Exercise aim:
Where in the data below does the word "runs" appear? Copy every line that has it.

[Plain-text document sources]
/---

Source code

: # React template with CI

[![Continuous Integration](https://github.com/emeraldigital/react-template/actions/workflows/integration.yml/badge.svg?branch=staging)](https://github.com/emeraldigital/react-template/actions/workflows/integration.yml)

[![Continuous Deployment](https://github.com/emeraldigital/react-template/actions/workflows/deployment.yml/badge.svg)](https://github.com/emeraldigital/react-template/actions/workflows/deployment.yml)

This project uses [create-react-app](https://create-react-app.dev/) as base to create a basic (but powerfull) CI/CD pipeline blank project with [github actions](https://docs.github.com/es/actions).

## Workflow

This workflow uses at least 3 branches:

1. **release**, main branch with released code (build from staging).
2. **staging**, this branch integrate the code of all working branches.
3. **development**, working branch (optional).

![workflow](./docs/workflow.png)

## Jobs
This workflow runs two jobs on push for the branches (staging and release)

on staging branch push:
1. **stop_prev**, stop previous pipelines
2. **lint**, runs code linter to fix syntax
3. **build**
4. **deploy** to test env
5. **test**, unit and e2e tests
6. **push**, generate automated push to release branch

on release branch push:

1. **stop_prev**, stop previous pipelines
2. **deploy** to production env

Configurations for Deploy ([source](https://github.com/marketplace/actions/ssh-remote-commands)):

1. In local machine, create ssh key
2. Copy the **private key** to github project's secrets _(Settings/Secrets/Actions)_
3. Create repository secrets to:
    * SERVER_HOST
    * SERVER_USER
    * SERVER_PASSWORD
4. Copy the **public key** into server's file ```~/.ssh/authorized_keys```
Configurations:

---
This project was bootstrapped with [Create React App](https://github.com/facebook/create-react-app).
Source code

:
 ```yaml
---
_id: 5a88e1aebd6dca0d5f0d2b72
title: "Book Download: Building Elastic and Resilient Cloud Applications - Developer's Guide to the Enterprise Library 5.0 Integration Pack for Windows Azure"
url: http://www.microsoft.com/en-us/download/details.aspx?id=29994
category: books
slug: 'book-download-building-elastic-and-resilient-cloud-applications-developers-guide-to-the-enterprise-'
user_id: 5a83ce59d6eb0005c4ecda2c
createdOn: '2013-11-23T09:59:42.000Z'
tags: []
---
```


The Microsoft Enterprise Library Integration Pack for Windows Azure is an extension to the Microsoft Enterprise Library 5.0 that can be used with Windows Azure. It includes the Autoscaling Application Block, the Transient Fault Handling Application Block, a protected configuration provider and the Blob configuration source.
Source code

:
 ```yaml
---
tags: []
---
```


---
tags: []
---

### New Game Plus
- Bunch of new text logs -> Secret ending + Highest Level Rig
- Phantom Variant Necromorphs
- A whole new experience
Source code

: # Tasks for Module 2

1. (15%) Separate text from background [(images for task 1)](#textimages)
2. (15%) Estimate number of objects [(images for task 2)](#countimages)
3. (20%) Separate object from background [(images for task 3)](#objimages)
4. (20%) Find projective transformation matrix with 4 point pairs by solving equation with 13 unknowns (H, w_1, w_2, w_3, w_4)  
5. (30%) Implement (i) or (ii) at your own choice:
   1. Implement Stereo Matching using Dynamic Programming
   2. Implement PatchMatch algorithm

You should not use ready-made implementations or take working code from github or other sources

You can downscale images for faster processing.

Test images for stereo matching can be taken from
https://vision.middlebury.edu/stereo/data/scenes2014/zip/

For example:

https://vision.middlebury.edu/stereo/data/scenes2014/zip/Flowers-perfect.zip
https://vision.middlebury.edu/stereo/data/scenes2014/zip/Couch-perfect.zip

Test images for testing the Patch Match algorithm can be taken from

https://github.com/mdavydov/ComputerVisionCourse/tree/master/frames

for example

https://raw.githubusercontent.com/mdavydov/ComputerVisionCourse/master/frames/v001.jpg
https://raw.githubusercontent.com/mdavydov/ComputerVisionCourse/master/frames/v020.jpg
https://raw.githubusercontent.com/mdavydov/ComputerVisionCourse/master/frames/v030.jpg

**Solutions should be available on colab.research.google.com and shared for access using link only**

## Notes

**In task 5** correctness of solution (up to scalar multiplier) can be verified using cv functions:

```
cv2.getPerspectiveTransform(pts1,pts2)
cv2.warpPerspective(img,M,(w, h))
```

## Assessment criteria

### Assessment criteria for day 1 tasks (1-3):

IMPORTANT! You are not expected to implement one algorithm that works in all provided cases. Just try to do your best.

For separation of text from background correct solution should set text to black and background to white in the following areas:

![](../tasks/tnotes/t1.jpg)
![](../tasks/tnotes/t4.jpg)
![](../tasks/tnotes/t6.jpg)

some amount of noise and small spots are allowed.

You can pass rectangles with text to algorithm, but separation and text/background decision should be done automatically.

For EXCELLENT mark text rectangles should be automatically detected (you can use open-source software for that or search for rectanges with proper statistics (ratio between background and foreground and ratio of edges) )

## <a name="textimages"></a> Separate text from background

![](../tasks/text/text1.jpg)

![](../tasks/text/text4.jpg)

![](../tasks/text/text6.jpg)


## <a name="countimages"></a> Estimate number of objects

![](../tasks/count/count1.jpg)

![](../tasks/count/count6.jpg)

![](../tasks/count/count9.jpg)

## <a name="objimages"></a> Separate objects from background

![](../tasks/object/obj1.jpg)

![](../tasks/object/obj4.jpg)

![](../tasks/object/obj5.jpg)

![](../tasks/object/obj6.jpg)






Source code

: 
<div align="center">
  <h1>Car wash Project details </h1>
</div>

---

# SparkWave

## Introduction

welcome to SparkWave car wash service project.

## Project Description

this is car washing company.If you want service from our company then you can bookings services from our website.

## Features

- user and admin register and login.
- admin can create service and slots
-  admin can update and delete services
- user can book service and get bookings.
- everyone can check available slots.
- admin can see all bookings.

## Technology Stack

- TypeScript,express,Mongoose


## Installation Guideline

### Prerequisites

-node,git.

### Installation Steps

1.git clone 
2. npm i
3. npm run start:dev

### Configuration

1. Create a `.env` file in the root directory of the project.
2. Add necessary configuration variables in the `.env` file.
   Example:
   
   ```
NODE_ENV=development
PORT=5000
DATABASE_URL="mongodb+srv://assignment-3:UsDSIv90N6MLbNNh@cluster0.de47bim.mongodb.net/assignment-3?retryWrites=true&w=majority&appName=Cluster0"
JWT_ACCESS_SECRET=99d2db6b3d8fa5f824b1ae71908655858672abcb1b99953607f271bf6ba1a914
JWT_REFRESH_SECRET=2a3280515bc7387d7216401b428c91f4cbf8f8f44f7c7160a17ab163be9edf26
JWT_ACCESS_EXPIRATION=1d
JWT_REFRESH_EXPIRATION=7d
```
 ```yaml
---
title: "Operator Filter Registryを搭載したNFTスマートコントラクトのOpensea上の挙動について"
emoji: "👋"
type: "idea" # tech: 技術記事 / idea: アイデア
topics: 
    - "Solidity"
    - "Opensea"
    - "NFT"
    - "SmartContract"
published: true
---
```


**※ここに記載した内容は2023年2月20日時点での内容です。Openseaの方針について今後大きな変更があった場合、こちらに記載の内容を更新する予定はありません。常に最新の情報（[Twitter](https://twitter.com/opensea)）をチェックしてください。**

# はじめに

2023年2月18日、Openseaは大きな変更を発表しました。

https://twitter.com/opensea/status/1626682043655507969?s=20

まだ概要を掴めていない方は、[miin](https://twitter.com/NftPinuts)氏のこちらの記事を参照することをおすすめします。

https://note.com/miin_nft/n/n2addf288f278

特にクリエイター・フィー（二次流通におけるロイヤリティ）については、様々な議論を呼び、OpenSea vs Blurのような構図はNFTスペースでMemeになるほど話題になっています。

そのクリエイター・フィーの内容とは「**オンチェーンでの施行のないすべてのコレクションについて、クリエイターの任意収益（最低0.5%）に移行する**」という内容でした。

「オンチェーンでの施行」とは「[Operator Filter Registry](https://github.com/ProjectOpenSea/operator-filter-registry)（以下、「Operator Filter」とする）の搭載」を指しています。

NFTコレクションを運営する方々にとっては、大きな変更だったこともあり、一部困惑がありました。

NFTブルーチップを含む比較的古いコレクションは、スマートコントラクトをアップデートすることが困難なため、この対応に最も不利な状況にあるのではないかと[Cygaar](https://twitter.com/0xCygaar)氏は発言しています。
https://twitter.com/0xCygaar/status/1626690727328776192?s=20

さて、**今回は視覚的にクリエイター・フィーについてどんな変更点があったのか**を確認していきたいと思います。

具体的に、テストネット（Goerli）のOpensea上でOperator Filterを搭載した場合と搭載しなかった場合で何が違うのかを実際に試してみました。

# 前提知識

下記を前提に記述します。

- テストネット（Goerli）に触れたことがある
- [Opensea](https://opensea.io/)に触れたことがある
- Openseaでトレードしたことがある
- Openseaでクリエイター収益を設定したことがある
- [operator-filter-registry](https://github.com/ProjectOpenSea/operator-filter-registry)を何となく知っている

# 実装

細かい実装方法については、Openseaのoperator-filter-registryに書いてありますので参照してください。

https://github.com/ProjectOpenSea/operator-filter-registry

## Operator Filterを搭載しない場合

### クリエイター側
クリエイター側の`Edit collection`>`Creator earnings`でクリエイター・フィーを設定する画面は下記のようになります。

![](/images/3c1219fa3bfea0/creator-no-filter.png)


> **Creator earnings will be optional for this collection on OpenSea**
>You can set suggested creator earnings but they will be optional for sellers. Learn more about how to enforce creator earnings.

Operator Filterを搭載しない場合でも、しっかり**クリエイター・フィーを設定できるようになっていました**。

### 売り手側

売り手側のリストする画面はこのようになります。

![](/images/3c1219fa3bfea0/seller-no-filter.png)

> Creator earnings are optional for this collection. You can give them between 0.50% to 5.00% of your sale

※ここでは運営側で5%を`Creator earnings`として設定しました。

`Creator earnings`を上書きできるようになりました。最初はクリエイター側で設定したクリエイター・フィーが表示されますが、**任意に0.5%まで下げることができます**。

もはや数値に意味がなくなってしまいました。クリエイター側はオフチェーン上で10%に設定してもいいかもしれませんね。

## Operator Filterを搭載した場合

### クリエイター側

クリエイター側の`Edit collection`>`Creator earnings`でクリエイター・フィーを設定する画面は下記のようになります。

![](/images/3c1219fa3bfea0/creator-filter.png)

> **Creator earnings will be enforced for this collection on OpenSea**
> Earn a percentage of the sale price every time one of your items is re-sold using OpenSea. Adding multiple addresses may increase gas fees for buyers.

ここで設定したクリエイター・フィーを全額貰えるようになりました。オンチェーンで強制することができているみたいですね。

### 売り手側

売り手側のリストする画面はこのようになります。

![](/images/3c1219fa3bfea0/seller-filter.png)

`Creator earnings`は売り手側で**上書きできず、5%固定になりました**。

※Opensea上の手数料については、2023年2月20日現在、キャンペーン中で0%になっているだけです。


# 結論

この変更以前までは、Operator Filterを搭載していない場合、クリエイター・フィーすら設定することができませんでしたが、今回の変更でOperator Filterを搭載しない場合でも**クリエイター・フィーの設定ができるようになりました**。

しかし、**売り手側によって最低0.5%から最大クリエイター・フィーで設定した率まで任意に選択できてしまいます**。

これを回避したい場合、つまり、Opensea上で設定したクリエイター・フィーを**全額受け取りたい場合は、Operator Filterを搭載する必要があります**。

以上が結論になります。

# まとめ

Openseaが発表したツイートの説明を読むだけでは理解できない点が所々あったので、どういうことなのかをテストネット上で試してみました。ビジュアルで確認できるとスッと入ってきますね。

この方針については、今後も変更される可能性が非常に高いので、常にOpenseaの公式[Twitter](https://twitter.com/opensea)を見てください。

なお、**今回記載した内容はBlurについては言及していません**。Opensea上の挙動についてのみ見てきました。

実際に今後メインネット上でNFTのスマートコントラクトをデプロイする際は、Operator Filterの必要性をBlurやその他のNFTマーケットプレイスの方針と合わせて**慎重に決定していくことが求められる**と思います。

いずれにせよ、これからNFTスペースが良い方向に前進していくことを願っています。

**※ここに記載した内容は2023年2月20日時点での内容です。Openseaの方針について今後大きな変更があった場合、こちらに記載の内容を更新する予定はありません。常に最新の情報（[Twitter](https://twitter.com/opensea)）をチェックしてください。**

\---

Task result:
This workflow runs two jobs on push for the branches (staging and release)
2. **lint**, runs code linter to fix syntax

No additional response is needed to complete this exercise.